Tax Loss Harvest Calculator

Tax-loss harvesting is the practice of deliberately selling an investment that's down to turn a paper loss into a real, deductible one — then rebuying similar (but not identical) exposure so your portfolio barely changes. The realized loss does real work on your tax return: it cancels out capital gains dollar-for-dollar, and once gains are exhausted it can offset up to $3,000 of ordinary income per year, with anything left over carried forward to future years indefinitely. That cuts this year's tax bill. But there's no free lunch hiding here: selling and rebuying resets your cost basis down to the current price, so when you eventually sell the replacement, the gain — and the tax on it — is correspondingly larger. Harvesting is therefore usually a tax DEFERRAL, not tax elimination. The reason it still pays is the time value of money: the tax you save now is dollars you keep invested and compounding for years, while the offsetting cost stays frozen until you sell.
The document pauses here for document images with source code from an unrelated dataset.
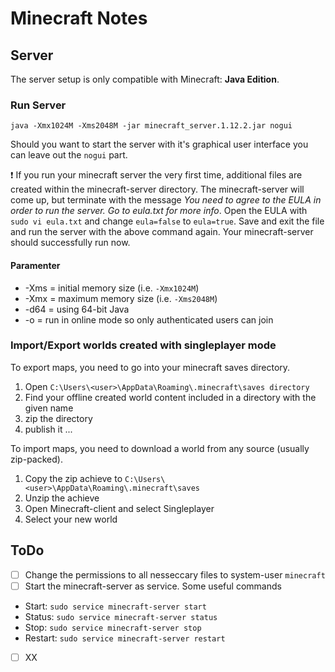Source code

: # Minecraft Notes

## Server

The server setup is only compatible with Minecraft: __Java Edition__.

### Run Server

`java -Xmx1024M -Xms2048M -jar minecraft_server.1.12.2.jar nogui`

Should you want to start the server with it's graphical user interface you can leave out the `nogui` part.

:exclamation: If you run your minecraft server the very first time, additional files are created within 
the minecraft-server directory. The minecraft-server will come up, but terminate with the message *You need to agree to the EULA in order to run the server. Go to eula.txt for more info*. Open the EULA with `sudo vi eula.txt` and change `eula=false` to `eula=true`.
Save and exit the file and run the server with the above command again. Your minecraft-server should successfully run now.  

#### Paramenter

* -Xms = initial memory size (i.e. `-Xmx1024M`)
* -Xmx = maximum memory size (i.e. `-Xms2048M`)
* -d64 = using 64-bit Java
* -o = run in online mode so only authenticated users can join

### Import/Export worlds created with singleplayer mode

To export maps, you need to go into your minecraft saves directory. 
1. Open `C:\Users\<user>\AppData\Roaming\.minecraft\saves directory`
2. Find your offline created world content included in a directory with the given name
3. zip the directory
4. publish it ...

To import maps, you need to download a world from any source (usually zip-packed).
1. Copy the zip achieve to `C:\Users\<user>\AppData\Roaming\.minecraft\saves`
2. Unzip the achieve
3. Open Minecraft-client and select Singleplayer
4. Select your new world

## ToDo

- [ ] Change the permissions to all nesseccary files to system-user `minecraft`
- [ ] Start the minecraft-server as service. Some useful commands

* Start: `sudo service minecraft-server start`
* Status: `sudo service minecraft-server status`
* Stop: `sudo service minecraft-server stop`
* Restart: `sudo service minecraft-server restart`

- [ ] XX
Even at identical tax rates you come out ahead, as if the IRS handed you an interest-free loan. The benefit grows when you harvest against income taxed at a high rate today and pay a lower rate later (or never, thanks to the step-up in basis at death), and it shrinks — even reverses — if your future rate is higher. The one rule that can erase everything is the wash sale: if you buy the same or a 'substantially identical' security within 30 days before or after the sale, the IRS disallows the loss entirely. The discipline is to harvest the loss, swap into a similar-but-not-identical fund to keep your market exposure, and wait out the window.